_Task directions_
Below are the records; give again exactly the line with "2011-06-13: [Starbucks Double", the line with "2011-05-31: [Is Starbucks", and each line that lies between them, and nothing besides.

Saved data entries
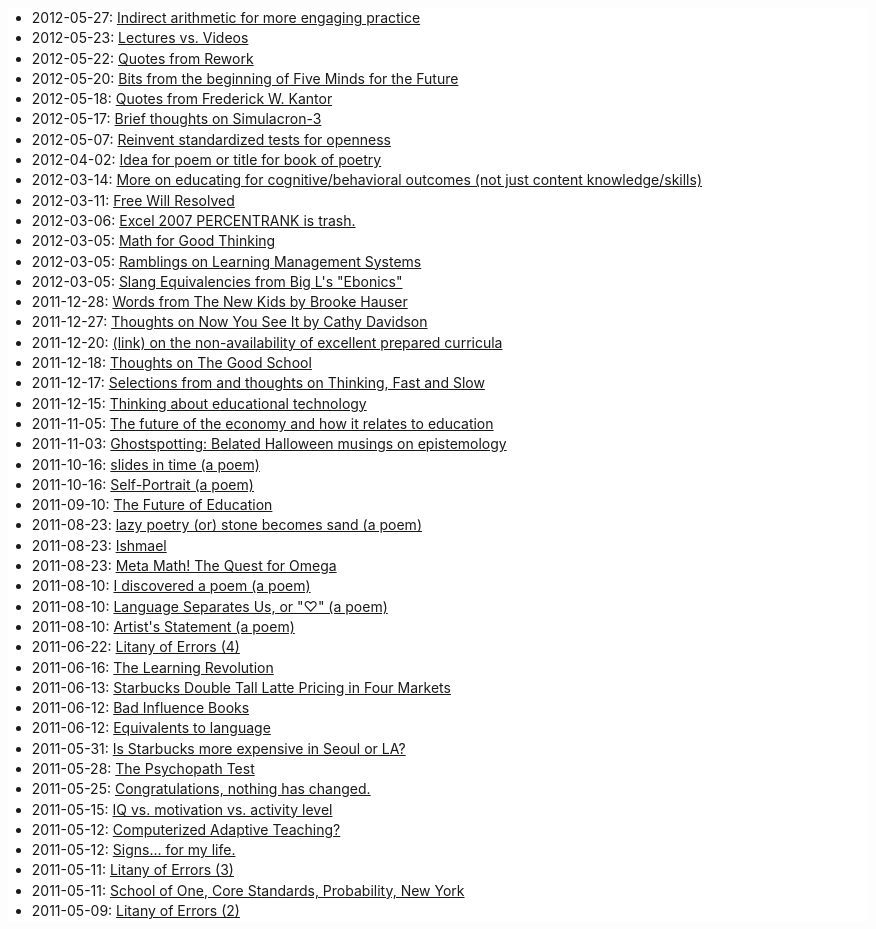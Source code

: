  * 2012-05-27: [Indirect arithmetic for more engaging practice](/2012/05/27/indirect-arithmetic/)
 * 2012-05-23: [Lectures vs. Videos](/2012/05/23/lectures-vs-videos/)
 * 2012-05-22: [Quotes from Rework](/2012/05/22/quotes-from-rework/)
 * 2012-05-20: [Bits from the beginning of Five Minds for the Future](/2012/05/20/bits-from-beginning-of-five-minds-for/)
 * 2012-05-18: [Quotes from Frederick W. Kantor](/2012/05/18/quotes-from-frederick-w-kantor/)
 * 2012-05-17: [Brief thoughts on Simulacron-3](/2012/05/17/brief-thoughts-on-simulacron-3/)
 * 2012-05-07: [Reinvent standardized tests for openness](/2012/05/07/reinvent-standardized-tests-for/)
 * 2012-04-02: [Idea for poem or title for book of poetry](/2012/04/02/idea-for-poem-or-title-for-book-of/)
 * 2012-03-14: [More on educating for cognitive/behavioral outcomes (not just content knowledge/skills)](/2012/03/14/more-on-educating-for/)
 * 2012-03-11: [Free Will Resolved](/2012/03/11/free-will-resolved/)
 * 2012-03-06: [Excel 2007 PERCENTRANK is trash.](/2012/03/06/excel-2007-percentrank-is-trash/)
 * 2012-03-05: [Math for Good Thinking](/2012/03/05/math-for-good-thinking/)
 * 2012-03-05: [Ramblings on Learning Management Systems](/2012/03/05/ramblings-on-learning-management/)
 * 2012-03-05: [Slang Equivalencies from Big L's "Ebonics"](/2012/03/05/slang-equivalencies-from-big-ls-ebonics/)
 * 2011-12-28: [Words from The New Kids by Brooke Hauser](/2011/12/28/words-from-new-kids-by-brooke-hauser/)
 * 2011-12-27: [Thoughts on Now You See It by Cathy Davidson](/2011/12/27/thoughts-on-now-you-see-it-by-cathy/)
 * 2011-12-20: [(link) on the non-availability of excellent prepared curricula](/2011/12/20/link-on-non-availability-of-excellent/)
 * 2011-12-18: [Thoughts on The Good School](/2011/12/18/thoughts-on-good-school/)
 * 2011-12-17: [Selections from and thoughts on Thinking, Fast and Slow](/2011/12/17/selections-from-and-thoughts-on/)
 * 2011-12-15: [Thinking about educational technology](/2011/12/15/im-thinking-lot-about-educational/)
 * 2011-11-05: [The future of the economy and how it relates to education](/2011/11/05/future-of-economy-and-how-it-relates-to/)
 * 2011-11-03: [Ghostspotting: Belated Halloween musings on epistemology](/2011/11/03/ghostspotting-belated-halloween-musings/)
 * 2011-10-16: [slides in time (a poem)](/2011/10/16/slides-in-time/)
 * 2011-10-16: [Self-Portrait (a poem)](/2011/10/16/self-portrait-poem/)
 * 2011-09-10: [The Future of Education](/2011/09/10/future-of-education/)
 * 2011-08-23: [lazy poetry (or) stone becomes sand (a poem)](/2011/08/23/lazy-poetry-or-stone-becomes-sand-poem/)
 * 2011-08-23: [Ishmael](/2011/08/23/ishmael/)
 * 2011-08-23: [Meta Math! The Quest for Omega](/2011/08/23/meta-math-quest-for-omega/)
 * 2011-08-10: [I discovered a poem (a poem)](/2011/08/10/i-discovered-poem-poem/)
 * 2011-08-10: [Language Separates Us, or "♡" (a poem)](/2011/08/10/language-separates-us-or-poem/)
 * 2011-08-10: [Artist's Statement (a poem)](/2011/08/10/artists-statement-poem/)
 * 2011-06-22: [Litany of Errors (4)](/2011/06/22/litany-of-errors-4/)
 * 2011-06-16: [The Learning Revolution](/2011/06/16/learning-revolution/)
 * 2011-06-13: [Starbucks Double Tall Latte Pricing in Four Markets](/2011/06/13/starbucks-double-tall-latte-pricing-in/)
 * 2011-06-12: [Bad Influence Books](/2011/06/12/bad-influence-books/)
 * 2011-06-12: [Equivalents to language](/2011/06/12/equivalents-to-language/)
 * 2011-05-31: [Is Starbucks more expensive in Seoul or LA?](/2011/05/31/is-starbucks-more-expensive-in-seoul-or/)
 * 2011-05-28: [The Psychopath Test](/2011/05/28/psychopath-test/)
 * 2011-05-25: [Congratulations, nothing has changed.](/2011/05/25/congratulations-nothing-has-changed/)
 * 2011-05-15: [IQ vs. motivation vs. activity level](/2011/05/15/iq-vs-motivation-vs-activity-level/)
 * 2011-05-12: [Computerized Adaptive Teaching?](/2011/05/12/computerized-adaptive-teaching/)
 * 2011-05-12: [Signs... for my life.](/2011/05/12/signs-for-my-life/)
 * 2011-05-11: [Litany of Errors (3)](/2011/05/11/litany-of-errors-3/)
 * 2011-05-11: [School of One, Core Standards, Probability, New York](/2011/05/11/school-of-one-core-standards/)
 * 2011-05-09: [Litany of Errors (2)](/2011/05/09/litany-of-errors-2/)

* * *

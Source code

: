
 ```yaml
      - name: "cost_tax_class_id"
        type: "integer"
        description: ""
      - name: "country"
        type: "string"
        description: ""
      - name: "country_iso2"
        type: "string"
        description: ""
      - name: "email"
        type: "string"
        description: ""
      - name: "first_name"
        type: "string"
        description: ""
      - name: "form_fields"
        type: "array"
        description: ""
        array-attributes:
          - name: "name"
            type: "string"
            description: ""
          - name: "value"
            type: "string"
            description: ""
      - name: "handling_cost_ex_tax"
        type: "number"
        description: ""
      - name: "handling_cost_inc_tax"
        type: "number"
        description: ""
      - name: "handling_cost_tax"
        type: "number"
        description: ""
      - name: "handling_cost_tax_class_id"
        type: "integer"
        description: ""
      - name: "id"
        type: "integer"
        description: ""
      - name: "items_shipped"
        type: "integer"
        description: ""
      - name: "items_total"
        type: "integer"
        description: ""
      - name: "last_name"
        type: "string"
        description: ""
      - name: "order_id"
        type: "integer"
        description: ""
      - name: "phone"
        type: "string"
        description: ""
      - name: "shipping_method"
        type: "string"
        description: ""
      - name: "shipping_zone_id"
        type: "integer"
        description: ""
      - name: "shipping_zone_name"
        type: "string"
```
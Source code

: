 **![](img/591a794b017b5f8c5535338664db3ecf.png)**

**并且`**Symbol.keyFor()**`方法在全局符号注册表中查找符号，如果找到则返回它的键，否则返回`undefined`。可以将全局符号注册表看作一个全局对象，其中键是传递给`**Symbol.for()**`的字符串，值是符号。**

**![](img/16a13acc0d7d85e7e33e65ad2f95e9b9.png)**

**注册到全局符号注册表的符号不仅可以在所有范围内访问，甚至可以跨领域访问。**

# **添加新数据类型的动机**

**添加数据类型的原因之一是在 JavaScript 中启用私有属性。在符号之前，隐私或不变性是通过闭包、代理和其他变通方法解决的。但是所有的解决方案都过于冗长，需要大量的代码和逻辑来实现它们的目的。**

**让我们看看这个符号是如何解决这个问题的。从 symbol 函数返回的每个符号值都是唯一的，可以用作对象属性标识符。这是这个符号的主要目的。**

_Solution to the exercise_
 * 2011-06-13: [Starbucks Double Tall Latte Pricing in Four Markets](/2011/06/13/starbucks-double-tall-latte-pricing-in/)
 * 2011-06-12: [Bad Influence Books](/2011/06/12/bad-influence-books/)
 * 2011-06-12: [Equivalents to language](/2011/06/12/equivalents-to-language/)
 * 2011-05-31: [Is Starbucks more expensive in Seoul or LA?](/2011/05/31/is-starbucks-more-expensive-in-seoul-or/)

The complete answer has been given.